───── Material for the task

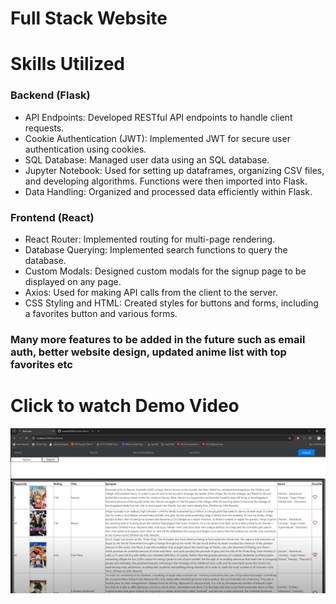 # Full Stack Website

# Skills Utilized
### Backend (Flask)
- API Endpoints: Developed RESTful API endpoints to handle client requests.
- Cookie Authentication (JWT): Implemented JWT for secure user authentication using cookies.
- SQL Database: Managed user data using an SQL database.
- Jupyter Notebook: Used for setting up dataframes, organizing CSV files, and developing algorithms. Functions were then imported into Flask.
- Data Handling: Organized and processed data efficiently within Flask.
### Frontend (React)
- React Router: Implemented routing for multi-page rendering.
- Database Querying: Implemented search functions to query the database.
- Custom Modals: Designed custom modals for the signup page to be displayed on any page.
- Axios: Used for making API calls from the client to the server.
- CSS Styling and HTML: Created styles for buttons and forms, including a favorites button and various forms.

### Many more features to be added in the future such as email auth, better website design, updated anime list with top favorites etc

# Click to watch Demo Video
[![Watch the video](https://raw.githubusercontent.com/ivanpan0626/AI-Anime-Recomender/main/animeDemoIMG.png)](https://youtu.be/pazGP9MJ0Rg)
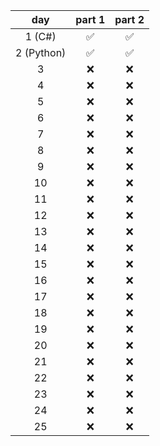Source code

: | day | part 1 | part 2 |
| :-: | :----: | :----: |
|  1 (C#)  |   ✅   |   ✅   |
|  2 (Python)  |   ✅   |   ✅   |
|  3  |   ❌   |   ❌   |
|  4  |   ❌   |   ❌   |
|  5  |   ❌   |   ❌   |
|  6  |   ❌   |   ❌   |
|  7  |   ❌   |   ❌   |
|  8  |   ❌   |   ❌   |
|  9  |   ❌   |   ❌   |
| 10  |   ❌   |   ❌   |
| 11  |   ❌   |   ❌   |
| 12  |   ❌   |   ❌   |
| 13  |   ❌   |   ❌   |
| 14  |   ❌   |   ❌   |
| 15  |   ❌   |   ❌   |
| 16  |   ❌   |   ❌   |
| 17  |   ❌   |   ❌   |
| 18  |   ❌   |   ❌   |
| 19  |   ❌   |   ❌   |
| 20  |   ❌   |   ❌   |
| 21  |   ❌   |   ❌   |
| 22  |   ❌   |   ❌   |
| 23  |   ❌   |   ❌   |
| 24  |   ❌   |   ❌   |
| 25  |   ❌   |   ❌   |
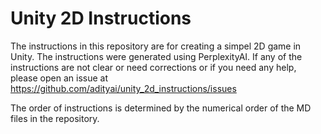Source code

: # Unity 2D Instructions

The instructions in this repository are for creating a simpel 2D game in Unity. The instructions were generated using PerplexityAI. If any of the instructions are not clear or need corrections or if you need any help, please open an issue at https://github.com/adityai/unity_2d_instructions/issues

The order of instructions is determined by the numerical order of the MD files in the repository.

──────────

> **Work task**:
Could you set down the records above word for word, without any of the pictures?

> **Output below**:
 # Full Stack Website

# Skills Utilized
### Backend (Flask)
- API Endpoints: Developed RESTful API endpoints to handle client requests.
- Cookie Authentication (JWT): Implemented JWT for secure user authentication using cookies.
- SQL Database: Managed user data using an SQL database.
- Jupyter Notebook: Used for setting up dataframes, organizing CSV files, and developing algorithms. Functions were then imported into Flask.
- Data Handling: Organized and processed data efficiently within Flask.
### Frontend (React)
- React Router: Implemented routing for multi-page rendering.
- Database Querying: Implemented search functions to query the database.
- Custom Modals: Designed custom modals for the signup page to be displayed on any page.
- Axios: Used for making API calls from the client to the server.
- CSS Styling and HTML: Created styles for buttons and forms, including a favorites button and various forms.

### Many more features to be added in the future such as email auth, better website design, updated anime list with top favorites etc

# Click to watch Demo Video
[![Watch the video](https://raw.githubusercontent.com/ivanpan0626/AI-Anime-Recomender/main/animeDemoIMG.png)](https://youtu.be/pazGP9MJ0Rg)
Source code

: | day | part 1 | part 2 |
| :-: | :----: | :----: |
|  1 (C#)  |   ✅   |   ✅   |
|  2 (Python)  |   ✅   |   ✅   |
|  3  |   ❌   |   ❌   |
|  4  |   ❌   |   ❌   |
|  5  |   ❌   |   ❌   |
|  6  |   ❌   |   ❌   |
|  7  |   ❌   |   ❌   |
|  8  |   ❌   |   ❌   |
|  9  |   ❌   |   ❌   |
| 10  |   ❌   |   ❌   |
| 11  |   ❌   |   ❌   |
| 12  |   ❌   |   ❌   |
| 13  |   ❌   |   ❌   |
| 14  |   ❌   |   ❌   |
| 15  |   ❌   |   ❌   |
| 16  |   ❌   |   ❌   |
| 17  |   ❌   |   ❌   |
| 18  |   ❌   |   ❌   |
| 19  |   ❌   |   ❌   |
| 20  |   ❌   |   ❌   |
| 21  |   ❌   |   ❌   |
| 22  |   ❌   |   ❌   |
| 23  |   ❌   |   ❌   |
| 24  |   ❌   |   ❌   |
| 25  |   ❌   |   ❌   |
Source code

: # Unity 2D Instructions

The instructions in this repository are for creating a simpel 2D game in Unity. The instructions were generated using PerplexityAI. If any of the instructions are not clear or need corrections or if you need any help, please open an issue at https://github.com/adityai/unity_2d_instructions/issues

The order of instructions is determined by the numerical order of the MD files in the repository.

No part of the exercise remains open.